因此我开始深思,新加坡为什么时常有这样的反应?我的结论是,建国的时候,为了凝聚大家的能力,都是以政府为主、政府为先的方法来治理国家。所以到了现在,新加坡人遇到问题的第一反应,还是要政府去想办法。
这在我们建国的头几十年,帮助我们快速取得全世界称羡的成绩。但是在接下来的几十年,这是否仍然适合我国?我们已经开始看到,在很多课题上,我们无法像以前一样,政府一句话就能带动大家往同个方向走。
那我们该如何在人民之间建立共识呢?中华文化对于这个问题已经有几千年的实验、思索与沉淀,所以我开始从中寻找答案。
曾在哈佛大学和北京大学任教的杜维明教授对于儒家思想曾说:“政治化的儒家就是国家权力高于社会;政治高于经济;官僚政治高于个人的创造性。这种形式的儒学,作为一种政治意识形态,必须加以彻底批判,才能解放一个国家的活力。另一面是儒家个人的伦理,它注重自我约束,超越自我中心,积极参与集体的福利、教育、个人的进步,工作伦理和个人的努力。所有这些价值,对新加坡的成功是至关重要的。”
政治化的儒家,正是我国头几十年的写照。而个人层面的儒家思想,可能正是我们现在需要的思想。
打个比方,针对人口老化的问题,很多人会认为,人口老化要建更多养老院、请更多看护、医药开支会增加多少,归根究底就是一个字——钱。可是,西方学术界已经认识到,一个社会的价值观会直接影响许多政策的成果,甚至为此开辟了行为经济学和文化经济学等研究方向。

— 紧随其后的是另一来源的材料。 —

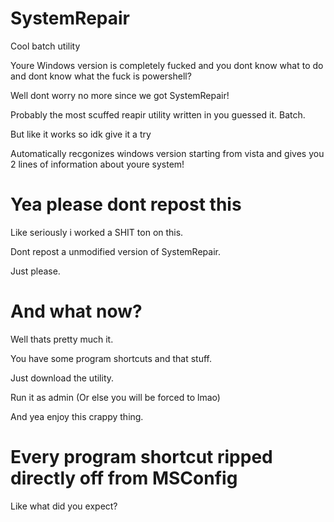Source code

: # SystemRepair
Cool batch utility


Youre Windows version is completely fucked and you dont know what to do and dont know what the fuck is powershell?

Well dont worry no more since we got SystemRepair!

Probably the most scuffed reapir utility written in you guessed it. Batch.

But like it works so idk give it a try


Automatically recgonizes windows version starting from vista and gives you 2 lines of information about youre system!

# Yea please dont repost this

Like seriously i worked a SHIT ton on this.

Dont repost a unmodified version of SystemRepair.


Just please.

# And what now?

Well thats pretty much it. 

You have some program shortcuts and that stuff.

Just download the utility.


Run it as admin (Or else you will be forced to lmao)

And yea enjoy this crappy thing.

# Every program shortcut ripped directly off from MSConfig


Like what did you expect?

我国面对这个问题的方法,包括颁布赡养父母法令,这已经反映了我们的传统文化。进一步思考,儒家思想崇尚“老吾老以及人之老”,而国人普遍对于收碗碟和收纸皮阿婆的怜惜之情,显示这个精神仍然影响着我们。社会该如何凝聚这种力量,帮助我国应付人口老化的挑战呢?

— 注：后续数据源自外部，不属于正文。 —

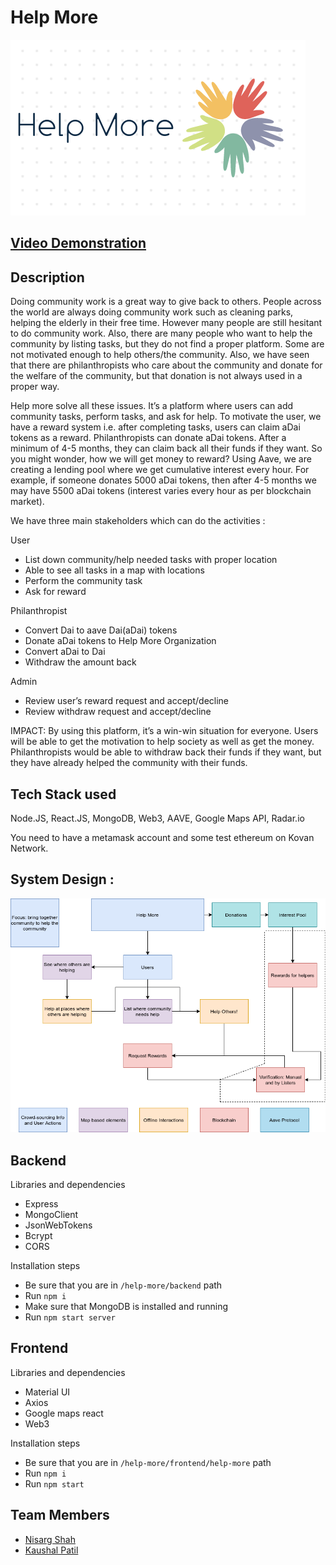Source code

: # Help More

![HelpMore](HelpMore.png)

## [Video Demonstration](https://youtu.be/sR72k2oUssw)

## Description

Doing community work is a great way to give back to others. People across the world are always doing community work such as cleaning parks, helping the elderly in their free time. However many people are still hesitant to do community work. Also, there are many people who want to help the community by listing tasks, but they do not find a proper platform. Some are not motivated enough to help others/the community. Also, we have seen that there are philanthropists who care about the community and donate for the welfare of the community, but that donation is not always used in a proper way. 

Help more solve all these issues. It’s a platform where users can add community tasks, perform tasks, and ask for help. To motivate the user, we have a reward system i.e. after completing tasks, users can claim aDai tokens as a reward. Philanthropists can donate aDai tokens. After a minimum of 4-5 months, they can claim back all their funds if they want. So you might wonder, how we will get money to reward? Using Aave, we are creating a lending pool where we get cumulative interest every hour. For example, if someone donates 5000 aDai tokens, then after 4-5 months we may have 5500 aDai tokens (interest varies every hour as per blockchain market).

We have three main stakeholders which can do the activities : 

User
- List down community/help needed tasks with proper location
- Able to see all tasks in a map with locations
- Perform the community task
- Ask for reward

Philanthropist
- Convert Dai to aave Dai(aDai) tokens
- Donate aDai tokens to Help More Organization
- Convert aDai to Dai
- Withdraw the amount back

Admin
- Review user’s reward request and accept/decline
- Review withdraw request and accept/decline

IMPACT: By using this platform, it’s a win-win situation for everyone. Users will be able to get the motivation to help society as well as get the money. Philanthropists would be able to withdraw back their funds if they want, but they have already helped the community with their funds. 


## Tech Stack used 

Node.JS, React.JS, MongoDB, Web3, AAVE, Google Maps API, Radar.io

You need to have a metamask account and some test ethereum on Kovan Network. 

## System Design : 

![FlowChart](Help_More.png)

## Backend

Libraries and dependencies
- Express
- MongoClient
- JsonWebTokens
- Bcrypt
- CORS

Installation steps
- Be sure that you are in `/help-more/backend` path
- Run `npm i`
- Make sure that MongoDB is installed and running
- Run `npm start server` 

## Frontend

Libraries and dependencies
- Material UI
- Axios
- Google maps react
- Web3

Installation steps
- Be sure that you are in `/help-more/frontend/help-more` path
- Run `npm i`
- Run `npm start` 

## Team Members
- [Nisarg Shah](https://github.com/nisarg1499)
- [Kaushal Patil](https://github.com/Kaushal1011)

这只是其中一个例子,相信如果有更多人从这个角度去思考,将能产生更多有建设性的见解,所以希望我国华社能推动对这方面的反思与辩论。
当然,新加坡是个多元文化的社会,文化不只受儒家思想影响。不过在中国历史上,儒家思想也曾与其他思想共存,包括跟文化背景非常不同的佛家相互刺激,最终再次达到儒释道三方平衡。因此,我相信儒家思想能够在与其他种族文化共存的前提下,帮助我国适应新的时代。